[Saved entries]
_ _ _
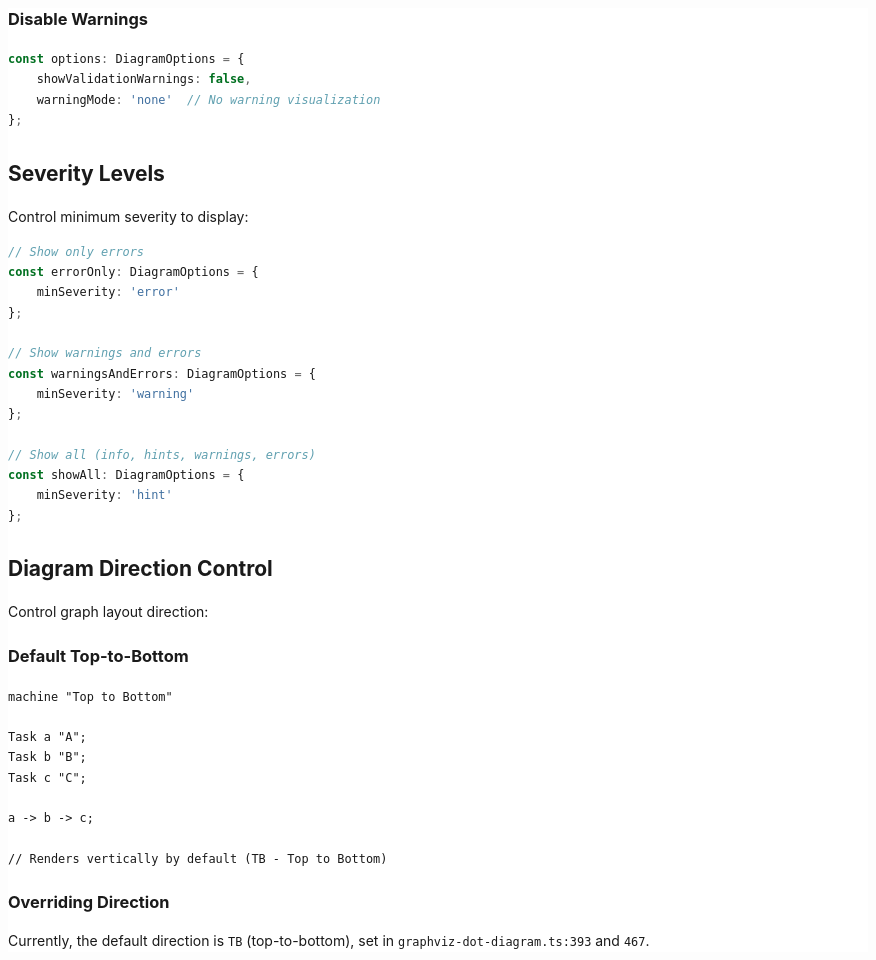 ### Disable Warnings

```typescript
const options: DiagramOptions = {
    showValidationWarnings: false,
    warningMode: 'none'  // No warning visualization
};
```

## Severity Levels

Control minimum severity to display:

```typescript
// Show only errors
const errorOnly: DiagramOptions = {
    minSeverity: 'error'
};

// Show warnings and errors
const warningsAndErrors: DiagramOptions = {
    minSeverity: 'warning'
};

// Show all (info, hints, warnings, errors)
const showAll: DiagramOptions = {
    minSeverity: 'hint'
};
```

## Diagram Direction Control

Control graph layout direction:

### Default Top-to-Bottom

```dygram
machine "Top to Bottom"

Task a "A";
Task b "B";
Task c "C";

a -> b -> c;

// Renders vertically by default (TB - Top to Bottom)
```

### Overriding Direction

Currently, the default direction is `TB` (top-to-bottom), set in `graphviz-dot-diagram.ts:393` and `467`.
_ _ _
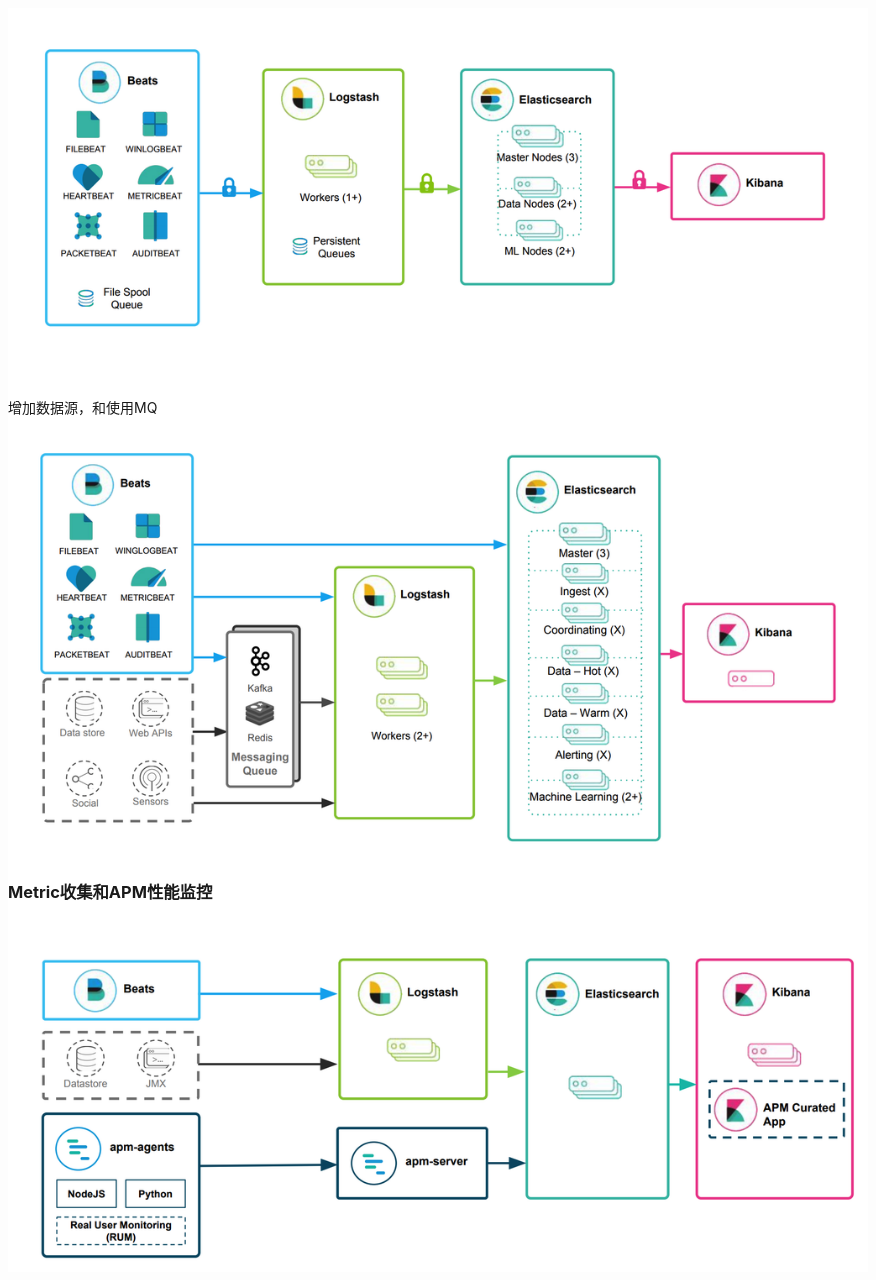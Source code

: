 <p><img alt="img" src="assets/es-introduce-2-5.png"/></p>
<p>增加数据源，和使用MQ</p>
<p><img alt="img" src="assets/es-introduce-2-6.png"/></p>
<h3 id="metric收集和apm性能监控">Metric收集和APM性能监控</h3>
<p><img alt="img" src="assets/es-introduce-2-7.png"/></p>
_ _ _
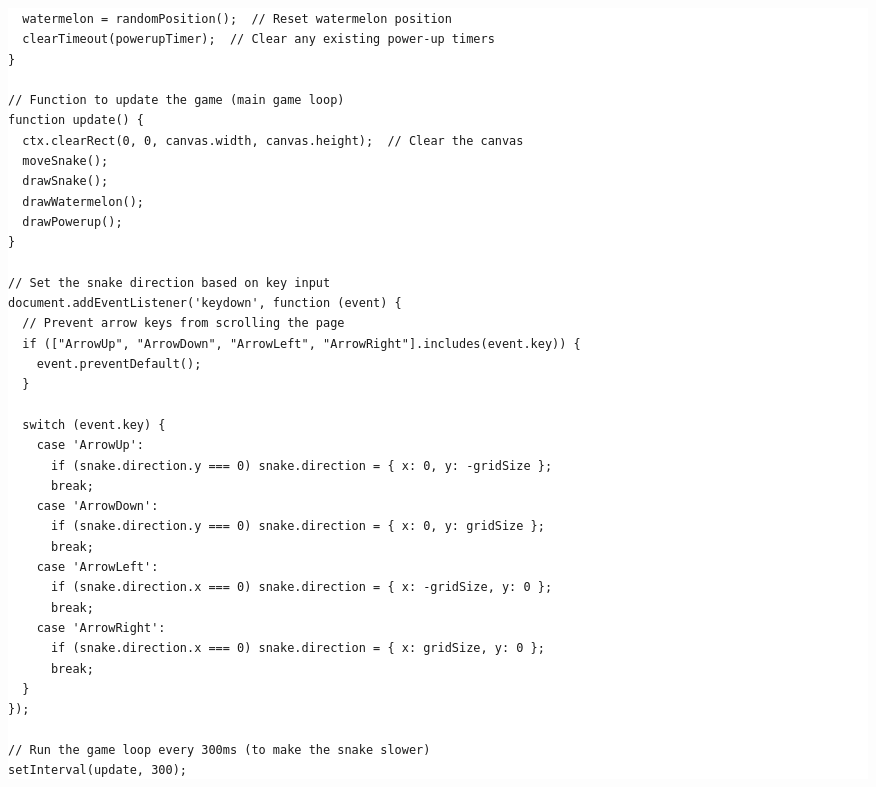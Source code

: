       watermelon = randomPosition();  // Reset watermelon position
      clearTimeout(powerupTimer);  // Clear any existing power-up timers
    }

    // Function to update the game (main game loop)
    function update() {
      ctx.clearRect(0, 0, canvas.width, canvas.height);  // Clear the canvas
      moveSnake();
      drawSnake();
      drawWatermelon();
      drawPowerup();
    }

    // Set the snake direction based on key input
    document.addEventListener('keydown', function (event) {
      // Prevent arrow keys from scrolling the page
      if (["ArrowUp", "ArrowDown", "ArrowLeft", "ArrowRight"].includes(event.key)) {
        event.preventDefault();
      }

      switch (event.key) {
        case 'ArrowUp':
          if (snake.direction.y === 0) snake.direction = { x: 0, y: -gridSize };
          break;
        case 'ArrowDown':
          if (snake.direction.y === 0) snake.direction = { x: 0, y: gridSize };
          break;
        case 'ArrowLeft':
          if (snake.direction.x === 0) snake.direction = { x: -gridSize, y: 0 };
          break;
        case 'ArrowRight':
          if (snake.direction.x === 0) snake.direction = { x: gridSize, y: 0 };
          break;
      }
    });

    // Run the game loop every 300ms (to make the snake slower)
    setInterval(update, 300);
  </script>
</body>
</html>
_ _ _
### Work instructions
Working from the entries above, return all lines that contain "case".

### Response for this exercise
        case 'ArrowUp':
        case 'ArrowDown':
        case 'ArrowLeft':
        case 'ArrowRight':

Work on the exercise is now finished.